● **TASK TO CARRY OUT**
Word for word, set down every line of the entries below from the line with "with multi-stakeholder architecture" to the line with "39 major tasks", including both, and no other line.

Saved data entries
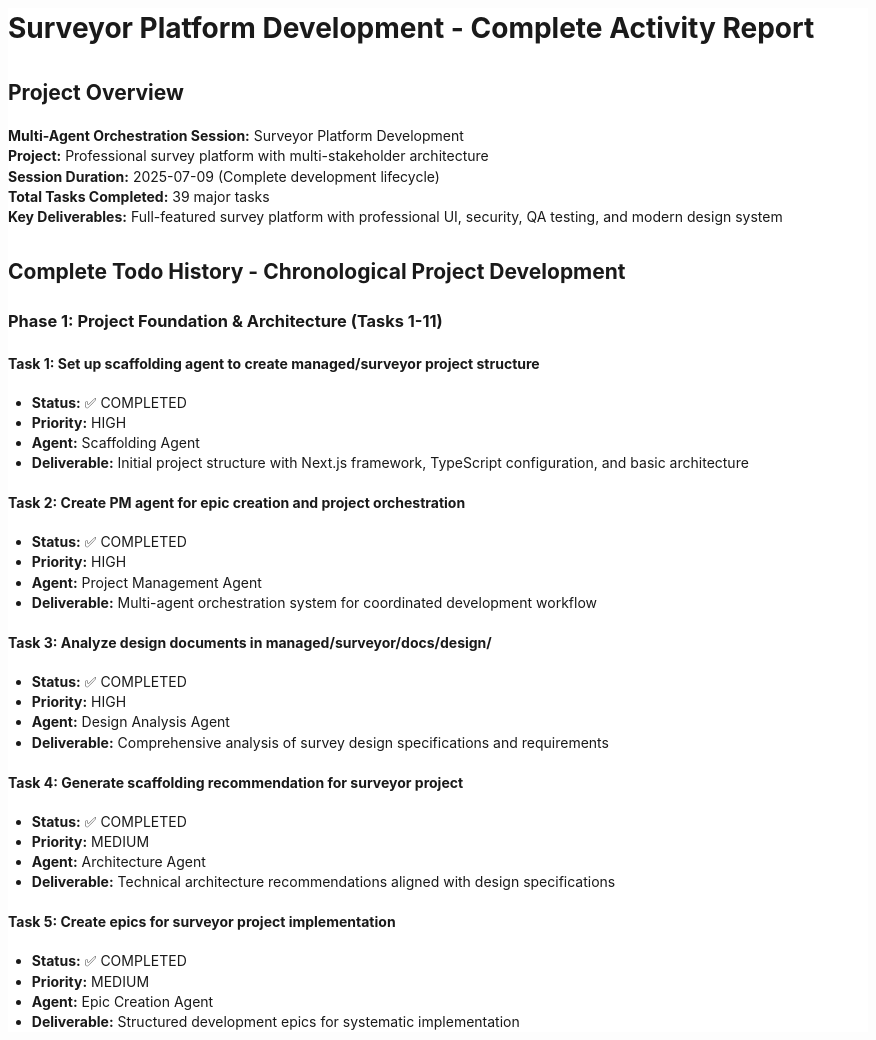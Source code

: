 # Surveyor Platform Development - Complete Activity Report

## Project Overview
**Multi-Agent Orchestration Session:** Surveyor Platform Development  
**Project:** Professional survey platform with multi-stakeholder architecture  
**Session Duration:** 2025-07-09 (Complete development lifecycle)  
**Total Tasks Completed:** 39 major tasks  
**Key Deliverables:** Full-featured survey platform with professional UI, security, QA testing, and modern design system

## Complete Todo History - Chronological Project Development

### Phase 1: Project Foundation & Architecture (Tasks 1-11)

#### Task 1: Set up scaffolding agent to create managed/surveyor project structure
- **Status:** ✅ COMPLETED
- **Priority:** HIGH
- **Agent:** Scaffolding Agent
- **Deliverable:** Initial project structure with Next.js framework, TypeScript configuration, and basic architecture

#### Task 2: Create PM agent for epic creation and project orchestration
- **Status:** ✅ COMPLETED
- **Priority:** HIGH
- **Agent:** Project Management Agent
- **Deliverable:** Multi-agent orchestration system for coordinated development workflow

#### Task 3: Analyze design documents in managed/surveyor/docs/design/
- **Status:** ✅ COMPLETED
- **Priority:** HIGH
- **Agent:** Design Analysis Agent
- **Deliverable:** Comprehensive analysis of survey design specifications and requirements

#### Task 4: Generate scaffolding recommendation for surveyor project
- **Status:** ✅ COMPLETED
- **Priority:** MEDIUM
- **Agent:** Architecture Agent
- **Deliverable:** Technical architecture recommendations aligned with design specifications

#### Task 5: Create epics for surveyor project implementation
- **Status:** ✅ COMPLETED
- **Priority:** MEDIUM
- **Agent:** Epic Creation Agent
- **Deliverable:** Structured development epics for systematic implementation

● **RESULT**
**Project:** Professional survey platform with multi-stakeholder architecture  
**Session Duration:** 2025-07-09 (Complete development lifecycle)  
**Total Tasks Completed:** 39 major tasks  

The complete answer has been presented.